--- What is needed ---
Go through the data below and report how many lines contain "with"; the reply holds only that number.

Dataset records:
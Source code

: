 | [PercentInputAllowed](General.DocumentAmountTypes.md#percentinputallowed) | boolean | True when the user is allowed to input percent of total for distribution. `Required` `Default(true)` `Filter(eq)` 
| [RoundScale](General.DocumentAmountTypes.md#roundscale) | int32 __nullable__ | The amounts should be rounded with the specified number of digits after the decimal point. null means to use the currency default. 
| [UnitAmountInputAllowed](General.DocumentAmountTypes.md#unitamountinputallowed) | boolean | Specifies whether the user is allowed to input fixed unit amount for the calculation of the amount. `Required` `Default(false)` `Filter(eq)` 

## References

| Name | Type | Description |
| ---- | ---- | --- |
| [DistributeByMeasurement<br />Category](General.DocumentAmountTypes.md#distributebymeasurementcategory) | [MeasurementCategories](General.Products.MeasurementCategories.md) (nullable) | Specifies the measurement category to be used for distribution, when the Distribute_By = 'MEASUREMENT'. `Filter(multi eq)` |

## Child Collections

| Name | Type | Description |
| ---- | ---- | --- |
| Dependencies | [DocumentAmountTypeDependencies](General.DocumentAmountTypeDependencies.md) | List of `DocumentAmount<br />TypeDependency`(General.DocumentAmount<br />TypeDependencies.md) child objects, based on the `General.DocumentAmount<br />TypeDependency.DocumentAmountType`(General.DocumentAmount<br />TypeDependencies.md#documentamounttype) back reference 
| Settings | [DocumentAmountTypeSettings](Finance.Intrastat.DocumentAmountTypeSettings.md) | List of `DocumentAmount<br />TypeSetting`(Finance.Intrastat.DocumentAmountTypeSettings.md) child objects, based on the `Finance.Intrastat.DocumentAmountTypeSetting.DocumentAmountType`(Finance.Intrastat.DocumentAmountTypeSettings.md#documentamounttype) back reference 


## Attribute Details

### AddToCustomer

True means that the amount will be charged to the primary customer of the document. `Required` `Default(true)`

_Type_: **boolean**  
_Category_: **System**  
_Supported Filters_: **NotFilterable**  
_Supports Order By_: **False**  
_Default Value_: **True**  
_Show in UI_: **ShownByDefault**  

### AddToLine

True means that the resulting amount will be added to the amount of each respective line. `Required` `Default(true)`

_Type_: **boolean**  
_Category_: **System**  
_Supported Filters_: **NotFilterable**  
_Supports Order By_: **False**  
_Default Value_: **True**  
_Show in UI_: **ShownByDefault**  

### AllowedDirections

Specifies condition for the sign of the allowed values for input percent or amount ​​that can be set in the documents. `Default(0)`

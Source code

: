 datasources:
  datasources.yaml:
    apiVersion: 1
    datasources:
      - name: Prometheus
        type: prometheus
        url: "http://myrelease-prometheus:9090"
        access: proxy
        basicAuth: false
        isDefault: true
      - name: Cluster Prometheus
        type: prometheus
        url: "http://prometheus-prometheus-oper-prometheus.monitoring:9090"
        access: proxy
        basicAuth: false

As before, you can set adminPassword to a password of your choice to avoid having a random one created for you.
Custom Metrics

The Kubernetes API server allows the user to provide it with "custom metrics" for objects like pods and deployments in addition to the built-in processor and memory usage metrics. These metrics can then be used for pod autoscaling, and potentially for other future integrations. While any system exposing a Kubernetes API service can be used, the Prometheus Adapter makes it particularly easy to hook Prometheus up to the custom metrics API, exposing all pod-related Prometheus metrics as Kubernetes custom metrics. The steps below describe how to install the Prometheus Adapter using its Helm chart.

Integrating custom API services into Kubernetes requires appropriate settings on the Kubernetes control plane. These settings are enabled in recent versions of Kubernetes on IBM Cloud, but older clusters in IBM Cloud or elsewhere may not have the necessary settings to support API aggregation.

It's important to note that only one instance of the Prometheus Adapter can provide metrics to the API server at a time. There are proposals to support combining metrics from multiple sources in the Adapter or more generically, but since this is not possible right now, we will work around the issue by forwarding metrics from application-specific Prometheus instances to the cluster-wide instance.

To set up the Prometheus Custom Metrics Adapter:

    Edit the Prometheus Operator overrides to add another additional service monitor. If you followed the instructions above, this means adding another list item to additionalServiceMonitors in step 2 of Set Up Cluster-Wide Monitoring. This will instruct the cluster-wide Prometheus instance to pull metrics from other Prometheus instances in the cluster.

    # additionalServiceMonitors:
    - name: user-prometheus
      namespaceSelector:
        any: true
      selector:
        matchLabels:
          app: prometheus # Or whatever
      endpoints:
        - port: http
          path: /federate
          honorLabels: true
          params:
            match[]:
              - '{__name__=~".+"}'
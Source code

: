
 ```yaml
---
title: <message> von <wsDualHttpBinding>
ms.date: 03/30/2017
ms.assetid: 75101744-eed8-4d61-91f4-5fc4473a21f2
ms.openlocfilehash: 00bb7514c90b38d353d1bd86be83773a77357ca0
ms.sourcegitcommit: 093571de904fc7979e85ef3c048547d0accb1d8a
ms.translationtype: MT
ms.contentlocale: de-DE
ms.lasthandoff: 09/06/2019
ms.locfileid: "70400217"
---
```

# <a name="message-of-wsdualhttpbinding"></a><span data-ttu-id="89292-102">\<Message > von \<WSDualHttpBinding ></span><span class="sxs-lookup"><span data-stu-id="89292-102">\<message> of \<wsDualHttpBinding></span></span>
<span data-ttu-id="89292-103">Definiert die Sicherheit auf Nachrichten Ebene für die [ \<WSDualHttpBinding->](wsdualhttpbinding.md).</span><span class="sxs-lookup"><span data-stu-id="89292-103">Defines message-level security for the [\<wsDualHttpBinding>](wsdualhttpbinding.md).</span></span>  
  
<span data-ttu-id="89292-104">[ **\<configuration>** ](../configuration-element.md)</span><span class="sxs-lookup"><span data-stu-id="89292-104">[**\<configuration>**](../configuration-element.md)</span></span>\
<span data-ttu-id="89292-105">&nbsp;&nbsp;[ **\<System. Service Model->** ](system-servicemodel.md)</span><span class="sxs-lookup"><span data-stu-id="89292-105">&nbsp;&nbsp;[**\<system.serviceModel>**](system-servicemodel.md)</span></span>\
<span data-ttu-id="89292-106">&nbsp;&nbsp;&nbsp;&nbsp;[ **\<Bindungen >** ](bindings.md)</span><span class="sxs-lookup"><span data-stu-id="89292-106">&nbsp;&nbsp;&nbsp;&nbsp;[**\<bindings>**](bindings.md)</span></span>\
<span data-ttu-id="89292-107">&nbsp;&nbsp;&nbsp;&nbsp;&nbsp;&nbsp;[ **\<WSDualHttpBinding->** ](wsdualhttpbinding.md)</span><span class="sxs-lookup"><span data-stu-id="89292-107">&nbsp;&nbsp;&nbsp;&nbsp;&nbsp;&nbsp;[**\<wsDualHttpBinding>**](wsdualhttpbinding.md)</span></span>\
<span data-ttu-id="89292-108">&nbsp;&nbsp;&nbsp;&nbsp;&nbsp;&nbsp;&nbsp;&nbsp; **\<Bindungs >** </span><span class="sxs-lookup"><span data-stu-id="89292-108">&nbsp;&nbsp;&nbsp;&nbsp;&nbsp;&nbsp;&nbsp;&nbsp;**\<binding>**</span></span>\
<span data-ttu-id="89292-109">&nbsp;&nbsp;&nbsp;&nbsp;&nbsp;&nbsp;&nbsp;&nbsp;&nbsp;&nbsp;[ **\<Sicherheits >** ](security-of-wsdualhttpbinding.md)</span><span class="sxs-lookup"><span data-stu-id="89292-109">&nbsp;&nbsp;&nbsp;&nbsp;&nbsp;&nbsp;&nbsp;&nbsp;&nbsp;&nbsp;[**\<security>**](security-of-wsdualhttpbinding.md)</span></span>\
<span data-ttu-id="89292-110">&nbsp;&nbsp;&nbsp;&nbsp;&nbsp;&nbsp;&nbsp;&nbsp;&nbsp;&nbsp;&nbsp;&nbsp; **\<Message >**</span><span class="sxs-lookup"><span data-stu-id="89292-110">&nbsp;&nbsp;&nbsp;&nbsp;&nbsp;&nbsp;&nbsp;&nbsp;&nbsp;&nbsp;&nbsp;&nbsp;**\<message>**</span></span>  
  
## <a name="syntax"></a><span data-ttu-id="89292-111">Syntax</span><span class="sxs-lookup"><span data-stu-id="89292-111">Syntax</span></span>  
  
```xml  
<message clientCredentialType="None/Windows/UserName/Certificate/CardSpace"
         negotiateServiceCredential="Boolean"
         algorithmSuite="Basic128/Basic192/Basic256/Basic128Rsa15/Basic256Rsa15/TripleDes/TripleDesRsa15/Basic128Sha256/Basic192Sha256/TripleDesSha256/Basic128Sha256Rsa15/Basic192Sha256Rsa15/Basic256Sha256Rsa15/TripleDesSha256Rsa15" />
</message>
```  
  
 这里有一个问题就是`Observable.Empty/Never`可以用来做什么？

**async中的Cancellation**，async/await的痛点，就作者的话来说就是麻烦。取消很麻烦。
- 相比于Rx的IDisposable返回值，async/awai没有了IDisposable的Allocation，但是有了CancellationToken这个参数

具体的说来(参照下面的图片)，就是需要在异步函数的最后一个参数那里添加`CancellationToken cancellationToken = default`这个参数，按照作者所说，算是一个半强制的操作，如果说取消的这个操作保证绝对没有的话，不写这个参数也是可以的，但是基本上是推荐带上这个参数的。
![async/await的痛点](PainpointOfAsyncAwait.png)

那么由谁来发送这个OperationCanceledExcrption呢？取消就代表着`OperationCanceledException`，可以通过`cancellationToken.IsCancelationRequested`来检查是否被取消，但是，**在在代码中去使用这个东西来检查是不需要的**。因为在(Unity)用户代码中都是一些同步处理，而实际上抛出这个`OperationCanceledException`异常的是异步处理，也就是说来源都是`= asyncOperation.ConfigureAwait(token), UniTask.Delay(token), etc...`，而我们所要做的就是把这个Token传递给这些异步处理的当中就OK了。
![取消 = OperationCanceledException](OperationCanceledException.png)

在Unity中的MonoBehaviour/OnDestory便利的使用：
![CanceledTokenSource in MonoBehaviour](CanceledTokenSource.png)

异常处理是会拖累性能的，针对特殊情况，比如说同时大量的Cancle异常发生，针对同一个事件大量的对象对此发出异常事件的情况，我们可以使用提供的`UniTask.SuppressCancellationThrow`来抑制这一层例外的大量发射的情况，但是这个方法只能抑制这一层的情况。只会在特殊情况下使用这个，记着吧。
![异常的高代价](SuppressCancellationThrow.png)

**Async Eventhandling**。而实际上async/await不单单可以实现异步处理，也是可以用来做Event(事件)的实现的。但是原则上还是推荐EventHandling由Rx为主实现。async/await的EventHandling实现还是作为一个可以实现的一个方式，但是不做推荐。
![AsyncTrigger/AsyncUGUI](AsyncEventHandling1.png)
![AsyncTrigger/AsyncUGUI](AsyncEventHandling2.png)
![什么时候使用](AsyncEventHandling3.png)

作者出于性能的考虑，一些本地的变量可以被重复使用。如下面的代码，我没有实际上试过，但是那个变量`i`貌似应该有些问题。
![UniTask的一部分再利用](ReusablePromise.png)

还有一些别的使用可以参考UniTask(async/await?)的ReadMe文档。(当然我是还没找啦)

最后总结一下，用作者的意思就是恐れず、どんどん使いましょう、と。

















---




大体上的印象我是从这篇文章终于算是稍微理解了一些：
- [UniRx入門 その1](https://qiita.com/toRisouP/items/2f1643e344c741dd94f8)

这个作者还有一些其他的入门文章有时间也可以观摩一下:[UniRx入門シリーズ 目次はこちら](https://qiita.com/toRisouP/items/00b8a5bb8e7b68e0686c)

--- The answer ---
2